Baca artikel IDN Times lainnya di IDN App
Install

Trump Sebut Mojtaba Khamenei Sudah 90 Persen Hilang usai Diserang

Trump Sebut Mojtaba Khamenei Sudah 90 Persen Hilang usai Diserang
Pada 19 Maret 2016, Donald Trump mengadakan rapat umum di Fountain Park, Fountain Hills, Arizona. (Gage Skidmore, CC BY-SA 3.0, via Wikimedia Commons)
Intinya Sih
  • Donald Trump menyatakan kekuatan militer Iran lumpuh dan menyebut Pemimpin Tertinggi baru, Mojtaba Khamenei, sudah 90 persen hilang usai serangan udara AS-Israel.
  • Mojtaba Khamenei belum muncul di publik sejak luka akibat serangan yang menewaskan ayahnya, sementara Iran menegaskan akan membalas kematian sang pemimpin.
  • Eskalasi konflik AS-Iran memanas di Selat Hormuz, mengganggu jalur minyak global dan menggagalkan kesepakatan gencatan senjata sementara.
Disclaimer: This was created using Artificial Intelligence (AI)
Share Article

Jakarta, IDN Times – Presiden Amerika Serikat (AS) Donald Trump mengklaim kekuatan militer Iran telah lumpuh setelah serangan udara yang dilakukan AS bersama Israel. Dalam wawancara dengan Fox News pada Senin (13/7/2026), Trump juga mengatakan Teheran kehilangan para komandan utamanya dan menyebut Pemimpin Tertinggi Iran yang baru, Mojtaba Khamenei, sudah “90 persen hilang”.

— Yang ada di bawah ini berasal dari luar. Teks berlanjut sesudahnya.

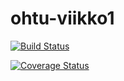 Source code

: # ohtu-viikko1

[![Build Status](https://travis-ci.org/pesukone/ohtu-viikko1.svg?branch=master)](https://travis-ci.org/pesukone/ohtu-viikko1)

[![Coverage Status](https://coveralls.io/repos/github/pesukone/ohtu-viikko1/badge.svg?branch=master)](https://coveralls.io/github/pesukone/ohtu-viikko1?branch=master)
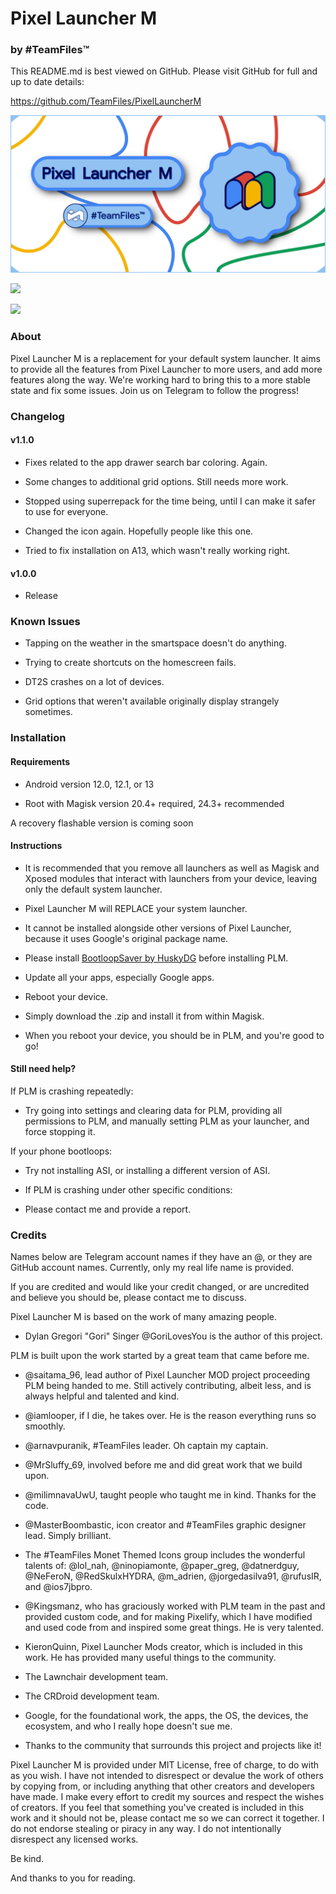 # Pixel Launcher M

### by #TeamFiles™

This README.md is best viewed on GitHub. Please visit GitHub for full and up to date details:

https://github.com/TeamFiles/PixelLauncherM

![Pixel Launcher M](/temp/plm_banner.png)

<a href="https://github.com/TeamFiles/PixelLauncherM/releases/download/PLM/PLM-v1.1.0.zip"><img src="https://img.shields.io/badge/Download Pixel Launcher M-v1.1.0-bright green.svg" height="20"></a>

<a href="https://t.me/PixelLauncherM"><img src="https://img.shields.io/badge/Pixel Launcher M Telegram-@PixelLauncherM-2AABEE.svg" height="20"></a>

### About

Pixel Launcher M is a replacement for your default system launcher. It aims to provide all the features from Pixel Launcher to more users, and add more features along the way. We're working hard to bring this to a more stable state and fix some issues. Join us on Telegram to follow the progress!

### Changelog

#### v1.1.0

- Fixes related to the app drawer search bar coloring. Again.

- Some changes to additional grid options. Still needs more work.

- Stopped using superrepack for the time being, until I can make it safer to use for everyone.

- Changed the icon again. Hopefully people like this one.

- Tried to fix installation on A13, which wasn't really working right.

#### v1.0.0

- Release

### Known Issues

- Tapping on the weather in the smartspace doesn't do anything.

- Trying to create shortcuts on the homescreen fails.

- DT2S crashes on a lot of devices.

- Grid options that weren't available originally display strangely sometimes.

### Installation

#### Requirements

- Android version 12.0, 12.1, or 13

- Root with Magisk version 20.4+ required, 24.3+ recommended

A recovery flashable version is coming soon

#### Instructions

- It is recommended that you remove all launchers as well as Magisk and Xposed modules that
interact with launchers from your device, leaving only the default system launcher.

- Pixel Launcher M will REPLACE your system launcher.

- It cannot be installed alongside other versions of Pixel Launcher, because it uses Google's original package name.

- Please install [BootloopSaver by HuskyDG](https://github.com/Magisk-Modules-Alt-Repo/HuskyDG_BootloopSaver) before installing PLM.

- Update all your apps, especially Google apps.

- Reboot your device.

- Simply download the .zip and install it from within Magisk.

- When you reboot your device, you should be in PLM, and you're good to go!

#### Still need help?

If PLM is crashing repeatedly:

- Try going into settings and clearing data for PLM, providing all permissions to PLM, and manually setting PLM as your launcher, and force stopping it.

If your phone bootloops:

- Try not installing ASI, or installing a different version of ASI.

- If PLM is crashing under other specific conditions:

- Please contact me and provide a report.

### Credits

Names below are Telegram account names if they have an @,
or they are GitHub account names. Currently, only my real life name is provided.

If you are credited and would like your credit changed, or are uncredited and
believe you should be, please contact me to discuss.

Pixel Launcher M is based on the work of many amazing people.

- Dylan Gregori "Gori" Singer @GoriLovesYou is the author of this project.

PLM is built upon the work started by a great team that came before me.

- @saitama_96, lead author of Pixel Launcher MOD project proceeding PLM being handed to me.
Still actively contributing, albeit less, and is always helpful and talented and kind.

- @iamlooper, if I die, he takes over. He is the reason everything runs so smoothly.

- @arnavpuranik, #TeamFiles leader. Oh captain my captain.

- @MrSluffy_69, involved before me and did great work that we build upon.

- @milimnavaUwU, taught people who taught me in kind. Thanks for the code.

- @MasterBoombastic, icon creator and #TeamFiles graphic designer lead. Simply brilliant.

- The #TeamFiles Monet Themed Icons group includes the wonderful talents of: @lol_nah, @ninopiamonte, @paper_greg, @datnerdguy, @NeFeroN, @RedSkulxHYDRA, @m_adrien, @jorgedasilva91, @rufusIR, and @ios7jbpro.

- @Kingsmanz, who has graciously worked with PLM team in the past and provided custom code, and for making Pixelify,
which I have modified and used code from and inspired some great things. He is very talented.

- KieronQuinn, Pixel Launcher Mods creator, which is included in this work. He has provided many useful things to the community.

- The Lawnchair development team.

- The CRDroid development team.

- Google, for the foundational work, the apps, the OS, the devices, the ecosystem, and who I really hope doesn't sue me.

- Thanks to the community that surrounds this project and projects like it!

Pixel Launcher M is provided under MIT License, free of charge, to do with as you wish.
I have not intended to disrespect or devalue the work of others by copying from, or including anything that other creators and developers have made.
I make every effort to credit my sources and respect the wishes of creators.
If you feel that something you've created is included in this work and it should not be, please contact me so we can correct it together.
I do not endorse stealing or piracy in any way. I do not intentionally disrespect any licensed works.

Be kind.

And thanks to you for reading.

“Mereka tak memiliki angkatan laut, mereka tak memiliki angkatan udara, semuanya hilang. Sistem pertahanan udara mereka hilang, para pemimpin mereka semua telah terbunuh, para pemimpin terbaik mereka telah terbunuh,” kata Trump, dikutip NDTV, Selasa (14/7/2026).

Media juga menyoroti bahwa Trump sempat keliru menyebut nama Ali Khamenei sebagai “Khomeini”, yaitu pemimpin Revolusi Iran yang wafat pada 1989, sebelum kemudian merujuk kepada Mojtaba Khamenei sebagai penerus kepemimpinan Iran.

1. Mojtaba Khamenei menghilang dari hadapan publik

Pemimpin Tertinggi baru Iran, Mojtaba Khamenei
Pemimpin Tertinggi baru Iran, Mojtaba Khamenei (Hamed Malekpour, Atribusi: Tasnim News Agency, CC BY 4.0, via Wikimedia Commons)

NDTV melaporkan Mojtaba belum pernah terlihat di depan publik sejak mengalami luka dalam serangan udara besar pada 28 Februari 2026 yang juga menewaskan ayahnya, Ayatollah Ali Khamenei. Sorotan terhadap keberadaan dan kondisi kesehatannya semakin menguat setelah ia tak hadir dalam upacara pemakaman kenegaraan sang ayah di Teheran pekan lalu.

Saluran televisi pemerintah Iran sempat menayangkan momen saat tiga putra Ali Khamenei lainnya ikut menyalatkan jenazah bersama jajaran elite politik dan militer. Namun, Mojtaba tidak tampak di sana.

Berdasarkan pemberitaan media pemerintah Iran yang dikutip Times of India, absennya sang pemimpin baru tersebut dikarenakan alasan keamanan. Meski demikian, Mojtaba sempat merilis pernyataan tertulis melalui kanal Telegram resminya. Ia menegaskan bahwa membalas darah sang ayah dan para martir adalah tuntutan bangsa yang wajib dilaksanakan.

2. Konflik AS memicu eskalasi baru

ilustrasi perang AS-Israel melawan Iran
ilustrasi perang AS-Israel melawan Iran (unsplash.com/Saifee Art)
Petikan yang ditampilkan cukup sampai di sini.